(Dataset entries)
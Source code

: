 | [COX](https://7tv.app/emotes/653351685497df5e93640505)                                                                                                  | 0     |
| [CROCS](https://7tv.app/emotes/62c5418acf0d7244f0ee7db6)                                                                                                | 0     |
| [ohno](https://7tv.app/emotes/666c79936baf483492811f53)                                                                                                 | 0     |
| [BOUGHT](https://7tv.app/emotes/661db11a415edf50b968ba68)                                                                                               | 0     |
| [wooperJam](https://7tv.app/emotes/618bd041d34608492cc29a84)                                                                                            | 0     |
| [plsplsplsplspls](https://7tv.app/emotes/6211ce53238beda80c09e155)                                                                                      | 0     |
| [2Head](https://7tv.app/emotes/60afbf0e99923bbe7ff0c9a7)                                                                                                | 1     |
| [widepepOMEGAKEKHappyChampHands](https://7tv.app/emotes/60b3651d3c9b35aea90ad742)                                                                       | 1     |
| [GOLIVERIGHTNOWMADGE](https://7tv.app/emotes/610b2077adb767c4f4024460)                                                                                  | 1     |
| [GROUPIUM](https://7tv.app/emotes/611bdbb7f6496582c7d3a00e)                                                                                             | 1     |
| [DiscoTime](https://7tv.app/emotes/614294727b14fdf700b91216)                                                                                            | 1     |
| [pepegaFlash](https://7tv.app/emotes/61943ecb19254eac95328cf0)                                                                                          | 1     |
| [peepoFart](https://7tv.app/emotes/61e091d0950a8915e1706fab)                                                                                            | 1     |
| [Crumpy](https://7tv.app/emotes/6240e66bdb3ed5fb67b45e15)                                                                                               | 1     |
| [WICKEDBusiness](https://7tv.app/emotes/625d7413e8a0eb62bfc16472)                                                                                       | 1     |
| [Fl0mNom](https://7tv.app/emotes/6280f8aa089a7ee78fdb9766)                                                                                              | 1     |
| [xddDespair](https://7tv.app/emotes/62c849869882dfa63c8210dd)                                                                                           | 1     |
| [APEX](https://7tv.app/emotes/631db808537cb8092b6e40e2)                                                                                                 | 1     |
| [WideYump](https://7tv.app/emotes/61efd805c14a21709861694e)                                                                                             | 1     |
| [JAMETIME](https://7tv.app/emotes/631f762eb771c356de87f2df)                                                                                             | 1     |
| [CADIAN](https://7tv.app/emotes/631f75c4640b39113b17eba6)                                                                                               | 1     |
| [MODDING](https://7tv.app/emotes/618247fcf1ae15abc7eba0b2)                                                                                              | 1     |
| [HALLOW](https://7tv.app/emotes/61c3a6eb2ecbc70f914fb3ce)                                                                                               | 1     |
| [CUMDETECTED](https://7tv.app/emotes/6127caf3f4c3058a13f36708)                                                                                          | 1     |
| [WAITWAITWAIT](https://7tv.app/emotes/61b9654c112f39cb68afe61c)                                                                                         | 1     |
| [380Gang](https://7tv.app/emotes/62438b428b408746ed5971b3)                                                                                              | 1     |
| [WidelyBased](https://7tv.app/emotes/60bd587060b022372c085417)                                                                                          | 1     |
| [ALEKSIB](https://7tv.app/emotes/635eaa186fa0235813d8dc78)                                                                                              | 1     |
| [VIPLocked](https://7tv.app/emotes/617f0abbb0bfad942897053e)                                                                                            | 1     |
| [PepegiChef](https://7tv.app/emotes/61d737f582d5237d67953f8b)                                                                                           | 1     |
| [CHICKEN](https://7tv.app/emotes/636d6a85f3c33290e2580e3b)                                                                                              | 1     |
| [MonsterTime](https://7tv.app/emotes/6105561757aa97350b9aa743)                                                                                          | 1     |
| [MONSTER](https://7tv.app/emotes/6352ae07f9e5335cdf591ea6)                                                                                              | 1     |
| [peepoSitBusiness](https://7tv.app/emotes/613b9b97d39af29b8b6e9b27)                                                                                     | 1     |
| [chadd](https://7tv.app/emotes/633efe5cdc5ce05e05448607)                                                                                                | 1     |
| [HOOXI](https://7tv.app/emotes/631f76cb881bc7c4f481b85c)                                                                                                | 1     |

▶ EXERCISE DIRECTIONS: Produce a word-for-word copy of all the entries above.

▶ ANSWER BOX:
Source code

: | [COX](https://7tv.app/emotes/653351685497df5e93640505)                                                                                                  | 0     |
| [CROCS](https://7tv.app/emotes/62c5418acf0d7244f0ee7db6)                                                                                                | 0     |
| [ohno](https://7tv.app/emotes/666c79936baf483492811f53)                                                                                                 | 0     |
| [BOUGHT](https://7tv.app/emotes/661db11a415edf50b968ba68)                                                                                               | 0     |
| [wooperJam](https://7tv.app/emotes/618bd041d34608492cc29a84)                                                                                            | 0     |
| [plsplsplsplspls](https://7tv.app/emotes/6211ce53238beda80c09e155)                                                                                      | 0     |
| [2Head](https://7tv.app/emotes/60afbf0e99923bbe7ff0c9a7)                                                                                                | 1     |
| [widepepOMEGAKEKHappyChampHands](https://7tv.app/emotes/60b3651d3c9b35aea90ad742)                                                                       | 1     |
| [GOLIVERIGHTNOWMADGE](https://7tv.app/emotes/610b2077adb767c4f4024460)                                                                                  | 1     |
| [GROUPIUM](https://7tv.app/emotes/611bdbb7f6496582c7d3a00e)                                                                                             | 1     |
| [DiscoTime](https://7tv.app/emotes/614294727b14fdf700b91216)                                                                                            | 1     |
| [pepegaFlash](https://7tv.app/emotes/61943ecb19254eac95328cf0)                                                                                          | 1     |
| [peepoFart](https://7tv.app/emotes/61e091d0950a8915e1706fab)                                                                                            | 1     |
| [Crumpy](https://7tv.app/emotes/6240e66bdb3ed5fb67b45e15)                                                                                               | 1     |
| [WICKEDBusiness](https://7tv.app/emotes/625d7413e8a0eb62bfc16472)                                                                                       | 1     |
| [Fl0mNom](https://7tv.app/emotes/6280f8aa089a7ee78fdb9766)                                                                                              | 1     |
| [xddDespair](https://7tv.app/emotes/62c849869882dfa63c8210dd)                                                                                           | 1     |
| [APEX](https://7tv.app/emotes/631db808537cb8092b6e40e2)                                                                                                 | 1     |
| [WideYump](https://7tv.app/emotes/61efd805c14a21709861694e)                                                                                             | 1     |
| [JAMETIME](https://7tv.app/emotes/631f762eb771c356de87f2df)                                                                                             | 1     |
| [CADIAN](https://7tv.app/emotes/631f75c4640b39113b17eba6)                                                                                               | 1     |
| [MODDING](https://7tv.app/emotes/618247fcf1ae15abc7eba0b2)                                                                                              | 1     |
| [HALLOW](https://7tv.app/emotes/61c3a6eb2ecbc70f914fb3ce)                                                                                               | 1     |
| [CUMDETECTED](https://7tv.app/emotes/6127caf3f4c3058a13f36708)                                                                                          | 1     |
| [WAITWAITWAIT](https://7tv.app/emotes/61b9654c112f39cb68afe61c)                                                                                         | 1     |
| [380Gang](https://7tv.app/emotes/62438b428b408746ed5971b3)                                                                                              | 1     |
| [WidelyBased](https://7tv.app/emotes/60bd587060b022372c085417)                                                                                          | 1     |
| [ALEKSIB](https://7tv.app/emotes/635eaa186fa0235813d8dc78)                                                                                              | 1     |
| [VIPLocked](https://7tv.app/emotes/617f0abbb0bfad942897053e)                                                                                            | 1     |
| [PepegiChef](https://7tv.app/emotes/61d737f582d5237d67953f8b)                                                                                           | 1     |
| [CHICKEN](https://7tv.app/emotes/636d6a85f3c33290e2580e3b)                                                                                              | 1     |
| [MonsterTime](https://7tv.app/emotes/6105561757aa97350b9aa743)                                                                                          | 1     |
| [MONSTER](https://7tv.app/emotes/6352ae07f9e5335cdf591ea6)                                                                                              | 1     |
| [peepoSitBusiness](https://7tv.app/emotes/613b9b97d39af29b8b6e9b27)                                                                                     | 1     |
| [chadd](https://7tv.app/emotes/633efe5cdc5ce05e05448607)                                                                                                | 1     |
| [HOOXI](https://7tv.app/emotes/631f76cb881bc7c4f481b85c)                                                                                                | 1     |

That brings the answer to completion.